Aim of the exercise:
Every line from the start of the records through the line with "- Windows: Download" is to be written out exactly; pictures are not.

Dataset items:
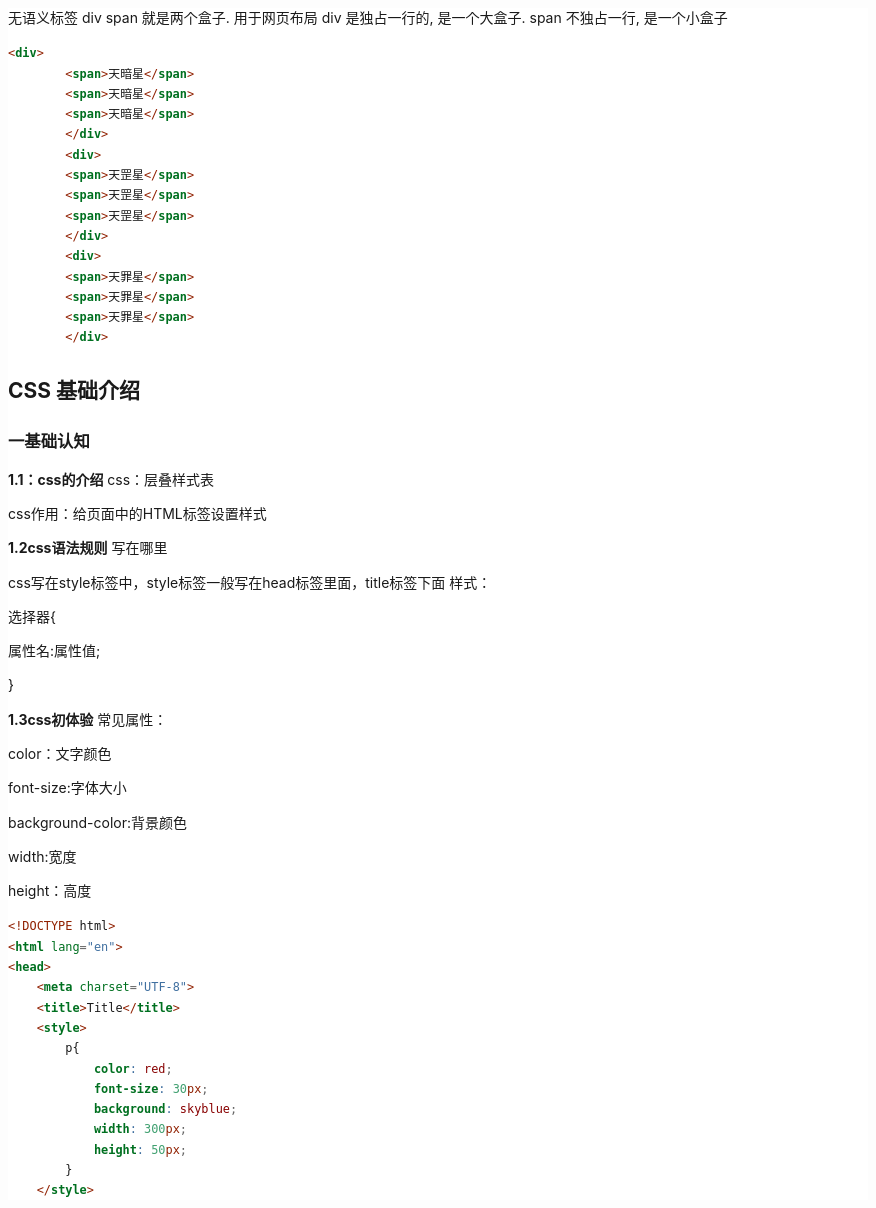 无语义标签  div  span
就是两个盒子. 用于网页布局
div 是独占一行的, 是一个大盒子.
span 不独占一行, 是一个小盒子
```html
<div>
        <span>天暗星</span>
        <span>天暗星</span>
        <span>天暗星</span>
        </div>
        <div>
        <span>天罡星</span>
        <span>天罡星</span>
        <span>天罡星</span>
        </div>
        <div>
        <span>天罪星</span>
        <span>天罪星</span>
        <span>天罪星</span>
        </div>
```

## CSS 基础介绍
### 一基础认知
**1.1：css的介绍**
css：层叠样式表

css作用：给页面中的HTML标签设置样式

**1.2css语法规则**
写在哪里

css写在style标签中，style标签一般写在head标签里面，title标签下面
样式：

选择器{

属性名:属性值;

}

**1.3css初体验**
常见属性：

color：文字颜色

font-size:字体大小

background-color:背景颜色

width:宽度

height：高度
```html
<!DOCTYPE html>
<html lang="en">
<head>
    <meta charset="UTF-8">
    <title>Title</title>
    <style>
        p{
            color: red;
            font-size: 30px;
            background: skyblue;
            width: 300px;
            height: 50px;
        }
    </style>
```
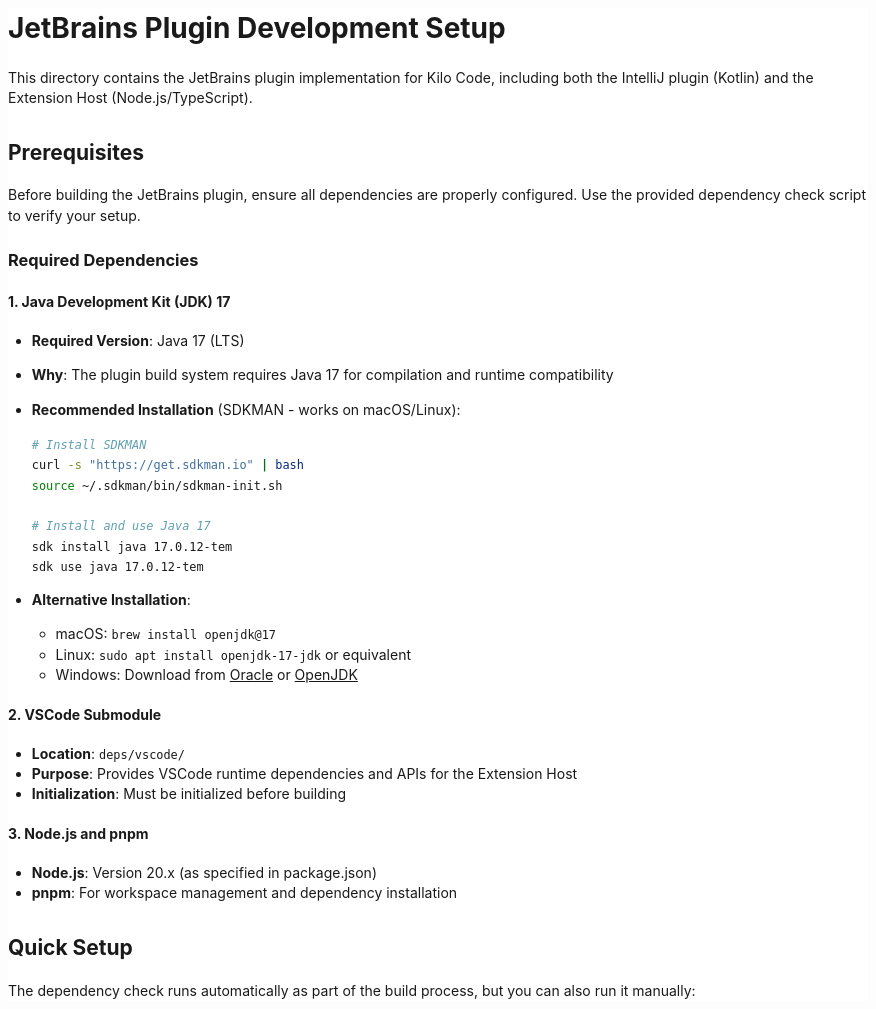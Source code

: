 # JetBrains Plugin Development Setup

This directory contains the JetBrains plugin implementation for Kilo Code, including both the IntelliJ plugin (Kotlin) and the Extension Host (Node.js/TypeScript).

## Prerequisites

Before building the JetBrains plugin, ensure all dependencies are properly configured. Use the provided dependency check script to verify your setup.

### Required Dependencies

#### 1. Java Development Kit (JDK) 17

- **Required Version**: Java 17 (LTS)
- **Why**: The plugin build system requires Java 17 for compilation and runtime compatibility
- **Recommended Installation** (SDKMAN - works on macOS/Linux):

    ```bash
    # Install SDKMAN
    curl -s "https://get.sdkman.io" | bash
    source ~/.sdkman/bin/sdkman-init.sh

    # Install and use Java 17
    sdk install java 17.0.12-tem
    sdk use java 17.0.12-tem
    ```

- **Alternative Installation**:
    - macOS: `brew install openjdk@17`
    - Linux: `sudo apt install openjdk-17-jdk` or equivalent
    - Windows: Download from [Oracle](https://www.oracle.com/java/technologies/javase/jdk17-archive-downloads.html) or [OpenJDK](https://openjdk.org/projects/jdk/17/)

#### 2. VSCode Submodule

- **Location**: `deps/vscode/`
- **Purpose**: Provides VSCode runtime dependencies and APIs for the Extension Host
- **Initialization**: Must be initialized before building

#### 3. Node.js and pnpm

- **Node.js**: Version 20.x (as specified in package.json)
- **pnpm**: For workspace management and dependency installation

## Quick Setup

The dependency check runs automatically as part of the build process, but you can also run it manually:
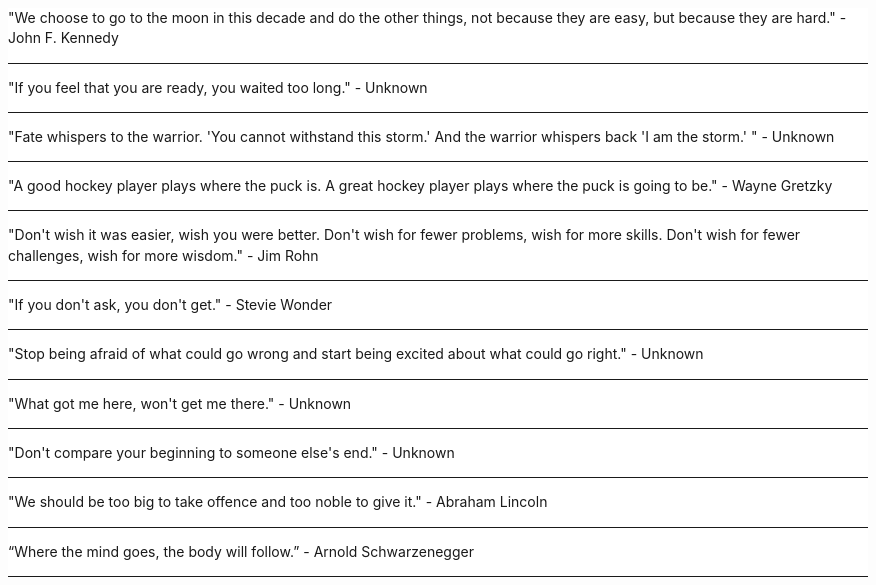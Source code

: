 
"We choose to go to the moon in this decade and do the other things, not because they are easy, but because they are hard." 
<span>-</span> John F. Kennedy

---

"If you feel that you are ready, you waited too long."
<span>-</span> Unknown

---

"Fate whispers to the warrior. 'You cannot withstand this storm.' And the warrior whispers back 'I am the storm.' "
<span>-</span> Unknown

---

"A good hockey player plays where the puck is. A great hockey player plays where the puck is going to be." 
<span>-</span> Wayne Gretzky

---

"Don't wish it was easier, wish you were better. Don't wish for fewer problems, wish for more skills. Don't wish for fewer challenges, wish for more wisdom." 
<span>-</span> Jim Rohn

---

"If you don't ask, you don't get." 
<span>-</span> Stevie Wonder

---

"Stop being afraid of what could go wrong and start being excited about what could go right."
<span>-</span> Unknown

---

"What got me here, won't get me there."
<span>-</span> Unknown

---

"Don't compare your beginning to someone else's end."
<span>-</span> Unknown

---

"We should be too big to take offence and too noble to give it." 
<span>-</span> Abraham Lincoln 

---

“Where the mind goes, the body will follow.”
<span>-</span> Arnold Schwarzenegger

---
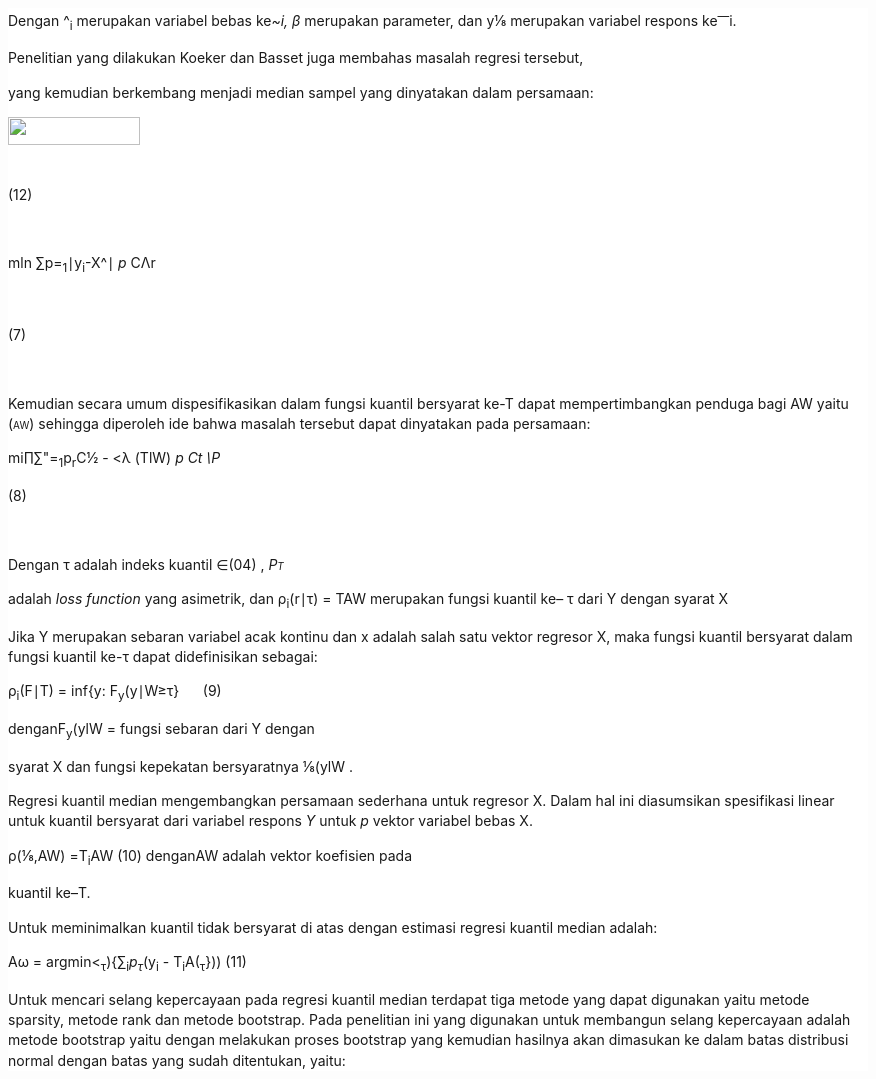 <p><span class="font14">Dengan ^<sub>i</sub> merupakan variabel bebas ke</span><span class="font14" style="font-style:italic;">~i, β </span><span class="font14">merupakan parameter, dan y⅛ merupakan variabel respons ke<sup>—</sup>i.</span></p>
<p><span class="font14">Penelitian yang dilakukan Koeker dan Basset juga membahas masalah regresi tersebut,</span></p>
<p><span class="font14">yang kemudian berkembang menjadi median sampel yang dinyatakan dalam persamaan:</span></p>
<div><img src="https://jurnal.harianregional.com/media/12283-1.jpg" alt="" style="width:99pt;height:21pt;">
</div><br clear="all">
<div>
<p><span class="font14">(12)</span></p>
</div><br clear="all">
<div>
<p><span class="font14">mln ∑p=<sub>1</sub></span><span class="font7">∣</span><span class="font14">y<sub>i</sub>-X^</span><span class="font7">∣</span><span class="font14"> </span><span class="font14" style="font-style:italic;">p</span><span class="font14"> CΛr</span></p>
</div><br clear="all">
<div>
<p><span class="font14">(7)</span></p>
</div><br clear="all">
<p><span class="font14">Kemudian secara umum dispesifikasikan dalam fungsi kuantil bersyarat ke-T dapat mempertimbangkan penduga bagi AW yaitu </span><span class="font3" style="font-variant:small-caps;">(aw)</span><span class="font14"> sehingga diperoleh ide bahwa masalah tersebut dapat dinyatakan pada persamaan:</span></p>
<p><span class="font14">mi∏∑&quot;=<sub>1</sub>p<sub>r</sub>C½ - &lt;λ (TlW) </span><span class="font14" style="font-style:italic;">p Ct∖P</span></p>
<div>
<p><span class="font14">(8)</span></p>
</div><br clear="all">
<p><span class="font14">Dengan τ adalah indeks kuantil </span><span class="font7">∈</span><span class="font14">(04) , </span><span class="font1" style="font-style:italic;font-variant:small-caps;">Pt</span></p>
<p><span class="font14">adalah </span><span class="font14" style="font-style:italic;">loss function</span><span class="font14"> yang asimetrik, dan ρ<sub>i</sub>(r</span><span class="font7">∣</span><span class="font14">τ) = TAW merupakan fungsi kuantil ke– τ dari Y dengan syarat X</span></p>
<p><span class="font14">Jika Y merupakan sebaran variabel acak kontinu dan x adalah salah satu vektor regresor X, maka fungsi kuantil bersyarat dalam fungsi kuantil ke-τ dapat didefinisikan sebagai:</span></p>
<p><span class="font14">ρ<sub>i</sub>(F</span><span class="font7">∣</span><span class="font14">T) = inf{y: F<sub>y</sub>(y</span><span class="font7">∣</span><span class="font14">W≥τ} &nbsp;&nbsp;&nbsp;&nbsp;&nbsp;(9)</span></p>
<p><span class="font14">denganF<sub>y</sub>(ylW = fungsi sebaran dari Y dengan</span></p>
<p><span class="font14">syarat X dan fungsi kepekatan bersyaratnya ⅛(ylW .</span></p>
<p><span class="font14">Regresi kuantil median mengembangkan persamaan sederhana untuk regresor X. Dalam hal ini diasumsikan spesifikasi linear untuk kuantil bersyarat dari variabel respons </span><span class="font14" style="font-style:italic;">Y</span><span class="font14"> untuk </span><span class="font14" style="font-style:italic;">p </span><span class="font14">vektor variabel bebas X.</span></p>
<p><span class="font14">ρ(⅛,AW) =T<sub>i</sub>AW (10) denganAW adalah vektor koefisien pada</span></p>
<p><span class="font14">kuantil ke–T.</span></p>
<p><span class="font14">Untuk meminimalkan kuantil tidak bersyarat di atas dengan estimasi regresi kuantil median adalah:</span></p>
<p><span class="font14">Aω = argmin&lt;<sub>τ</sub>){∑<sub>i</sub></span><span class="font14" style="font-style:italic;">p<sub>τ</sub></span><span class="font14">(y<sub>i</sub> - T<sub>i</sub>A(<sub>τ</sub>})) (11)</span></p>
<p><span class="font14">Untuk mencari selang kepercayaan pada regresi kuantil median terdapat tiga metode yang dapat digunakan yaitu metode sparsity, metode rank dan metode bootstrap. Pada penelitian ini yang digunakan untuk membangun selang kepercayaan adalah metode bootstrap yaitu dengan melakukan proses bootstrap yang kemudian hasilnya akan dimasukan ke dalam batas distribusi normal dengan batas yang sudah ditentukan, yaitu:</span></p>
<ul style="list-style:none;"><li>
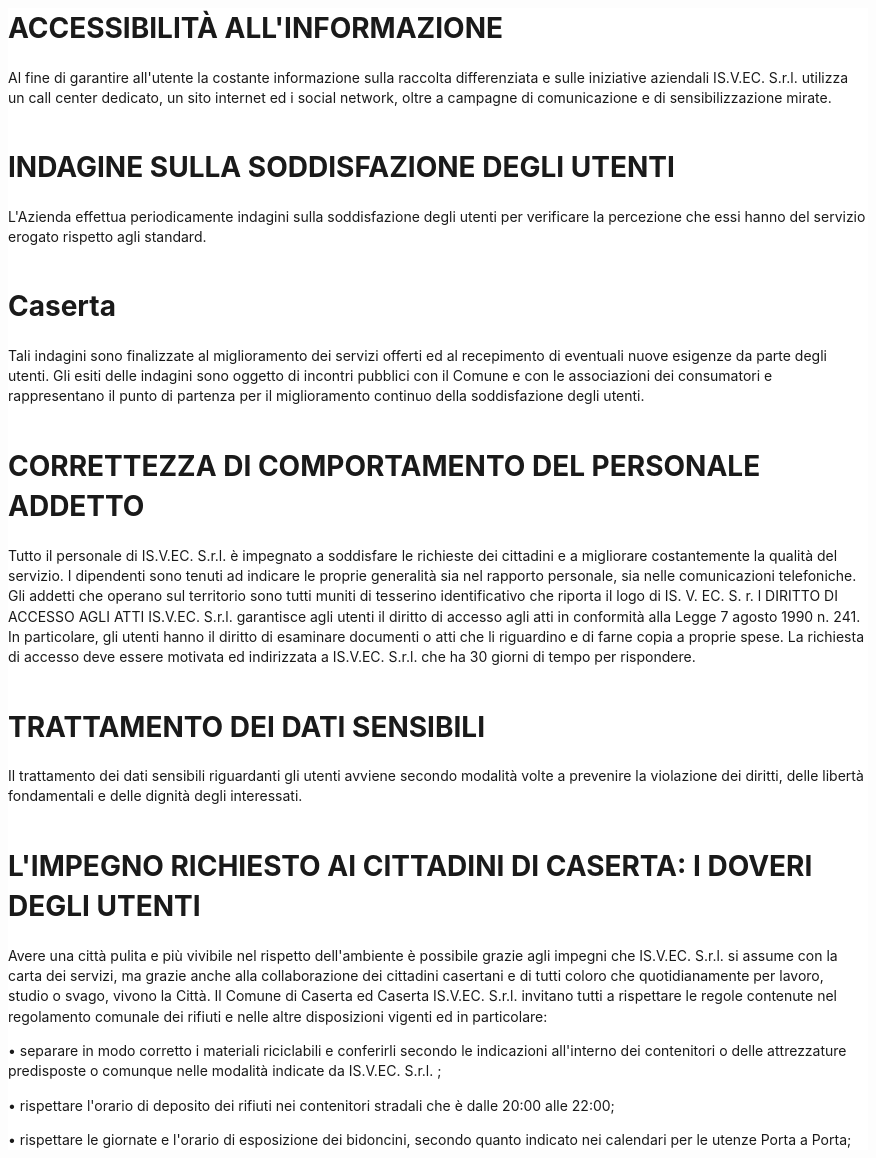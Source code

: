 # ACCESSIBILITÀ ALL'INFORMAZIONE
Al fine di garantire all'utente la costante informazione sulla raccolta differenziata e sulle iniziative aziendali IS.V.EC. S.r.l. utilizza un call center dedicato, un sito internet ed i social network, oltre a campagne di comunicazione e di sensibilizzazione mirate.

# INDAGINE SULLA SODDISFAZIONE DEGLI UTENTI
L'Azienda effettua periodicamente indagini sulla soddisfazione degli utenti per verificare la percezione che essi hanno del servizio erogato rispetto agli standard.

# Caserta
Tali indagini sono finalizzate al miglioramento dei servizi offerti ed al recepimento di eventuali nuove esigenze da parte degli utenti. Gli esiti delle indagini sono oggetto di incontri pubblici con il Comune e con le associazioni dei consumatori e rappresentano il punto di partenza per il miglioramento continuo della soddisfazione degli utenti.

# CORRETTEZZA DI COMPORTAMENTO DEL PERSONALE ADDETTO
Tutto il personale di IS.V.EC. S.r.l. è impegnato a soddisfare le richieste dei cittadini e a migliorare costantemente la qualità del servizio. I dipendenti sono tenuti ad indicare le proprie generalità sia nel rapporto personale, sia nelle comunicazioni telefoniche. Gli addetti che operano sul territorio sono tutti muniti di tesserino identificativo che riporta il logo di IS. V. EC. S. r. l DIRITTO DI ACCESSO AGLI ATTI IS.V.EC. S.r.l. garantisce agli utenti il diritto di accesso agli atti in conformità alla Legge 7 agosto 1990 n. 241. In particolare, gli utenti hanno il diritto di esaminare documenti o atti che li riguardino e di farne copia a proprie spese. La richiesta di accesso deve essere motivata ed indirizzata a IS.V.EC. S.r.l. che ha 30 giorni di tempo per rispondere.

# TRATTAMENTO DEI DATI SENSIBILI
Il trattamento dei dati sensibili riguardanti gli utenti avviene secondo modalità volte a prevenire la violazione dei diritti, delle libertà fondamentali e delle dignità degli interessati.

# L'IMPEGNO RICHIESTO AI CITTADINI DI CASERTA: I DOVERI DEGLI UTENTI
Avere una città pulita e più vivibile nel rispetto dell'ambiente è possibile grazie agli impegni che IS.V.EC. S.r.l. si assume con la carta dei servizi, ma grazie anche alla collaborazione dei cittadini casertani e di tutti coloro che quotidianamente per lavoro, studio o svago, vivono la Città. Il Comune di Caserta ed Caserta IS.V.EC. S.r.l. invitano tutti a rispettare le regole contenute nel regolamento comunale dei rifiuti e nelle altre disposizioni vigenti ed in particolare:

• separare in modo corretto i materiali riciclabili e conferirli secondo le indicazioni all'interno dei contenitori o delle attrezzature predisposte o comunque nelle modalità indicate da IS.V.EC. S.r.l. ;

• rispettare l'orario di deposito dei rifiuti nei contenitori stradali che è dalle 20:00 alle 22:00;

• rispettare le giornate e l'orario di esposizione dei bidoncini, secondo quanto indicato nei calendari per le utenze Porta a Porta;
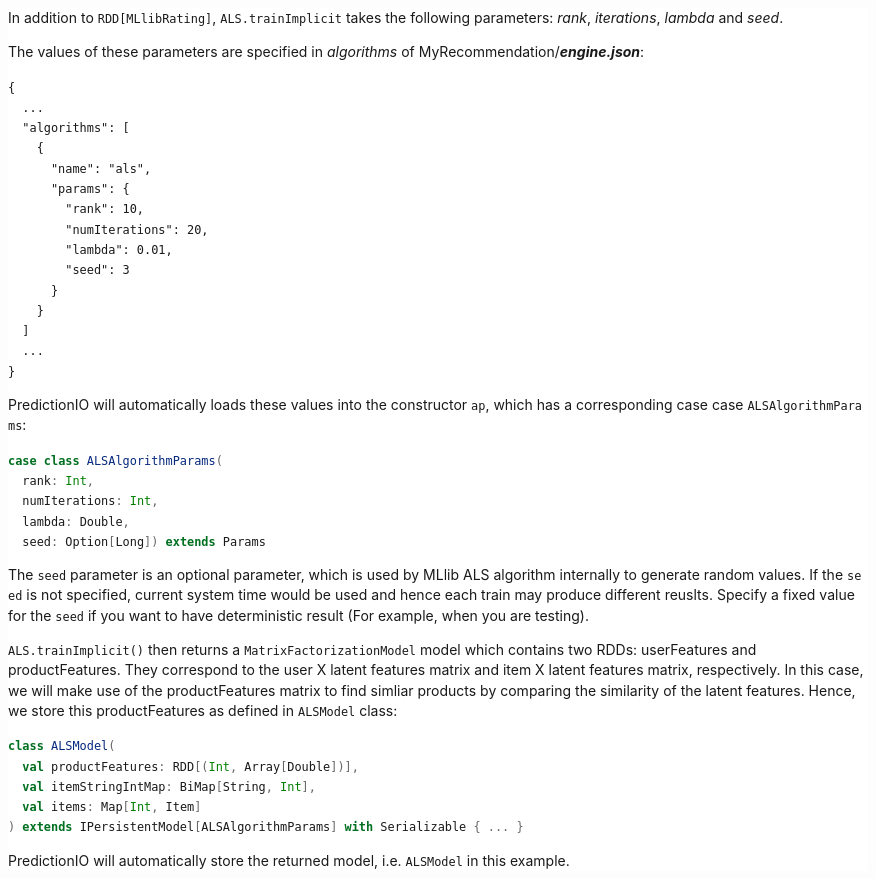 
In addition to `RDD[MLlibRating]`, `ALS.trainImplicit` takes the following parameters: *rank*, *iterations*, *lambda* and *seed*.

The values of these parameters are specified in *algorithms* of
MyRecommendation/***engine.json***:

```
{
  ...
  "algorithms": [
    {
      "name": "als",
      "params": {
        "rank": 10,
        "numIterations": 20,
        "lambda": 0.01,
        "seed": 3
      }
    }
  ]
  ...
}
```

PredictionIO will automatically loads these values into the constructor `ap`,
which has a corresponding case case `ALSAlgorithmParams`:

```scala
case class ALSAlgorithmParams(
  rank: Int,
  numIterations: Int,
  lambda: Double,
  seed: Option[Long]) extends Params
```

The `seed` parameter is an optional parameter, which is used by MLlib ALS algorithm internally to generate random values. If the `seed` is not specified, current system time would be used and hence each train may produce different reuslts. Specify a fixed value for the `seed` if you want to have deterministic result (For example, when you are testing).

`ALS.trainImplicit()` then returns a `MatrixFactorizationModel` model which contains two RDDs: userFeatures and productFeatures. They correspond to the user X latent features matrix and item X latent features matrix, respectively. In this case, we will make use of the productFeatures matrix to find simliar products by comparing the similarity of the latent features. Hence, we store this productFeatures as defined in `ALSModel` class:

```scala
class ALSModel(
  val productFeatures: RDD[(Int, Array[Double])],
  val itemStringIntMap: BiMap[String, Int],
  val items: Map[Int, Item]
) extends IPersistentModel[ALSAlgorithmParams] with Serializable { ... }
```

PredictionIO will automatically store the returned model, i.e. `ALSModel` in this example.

Response to this task:
 无语义标签  div  span
就是两个盒子. 用于网页布局
div 是独占一行的, 是一个大盒子.
span 不独占一行, 是一个小盒子
```html
<div>
        <span>天暗星</span>
        <span>天暗星</span>
        <span>天暗星</span>
        </div>
        <div>
        <span>天罡星</span>
        <span>天罡星</span>
        <span>天罡星</span>
        </div>
        <div>
        <span>天罪星</span>
        <span>天罪星</span>
        <span>天罪星</span>
        </div>
```

## CSS 基础介绍
### 一基础认知
**1.1：css的介绍**
css：层叠样式表

css作用：给页面中的HTML标签设置样式

**1.2css语法规则**
写在哪里

css写在style标签中，style标签一般写在head标签里面，title标签下面
样式：

选择器{

属性名:属性值;

}

**1.3css初体验**
常见属性：

color：文字颜色

font-size:字体大小

background-color:背景颜色

width:宽度

height：高度
```html
<!DOCTYPE html>
<html lang="en">
<head>
    <meta charset="UTF-8">
    <title>Title</title>
    <style>
        p{
            color: red;
            font-size: 30px;
            background: skyblue;
            width: 300px;
            height: 50px;
        }
    </style>
```
Source code

: # JetBrains Plugin Development Setup

This directory contains the JetBrains plugin implementation for Kilo Code, including both the IntelliJ plugin (Kotlin) and the Extension Host (Node.js/TypeScript).

## Prerequisites

Before building the JetBrains plugin, ensure all dependencies are properly configured. Use the provided dependency check script to verify your setup.

### Required Dependencies

#### 1. Java Development Kit (JDK) 17

- **Required Version**: Java 17 (LTS)
- **Why**: The plugin build system requires Java 17 for compilation and runtime compatibility
- **Recommended Installation** (SDKMAN - works on macOS/Linux):

    ```bash
    # Install SDKMAN
    curl -s "https://get.sdkman.io" | bash
    source ~/.sdkman/bin/sdkman-init.sh

    # Install and use Java 17
    sdk install java 17.0.12-tem
    sdk use java 17.0.12-tem
    ```

- **Alternative Installation**:
    - macOS: `brew install openjdk@17`
    - Linux: `sudo apt install openjdk-17-jdk` or equivalent
    - Windows: Download from [Oracle](https://www.oracle.com/java/technologies/javase/jdk17-archive-downloads.html) or [OpenJDK](https://openjdk.org/projects/jdk/17/)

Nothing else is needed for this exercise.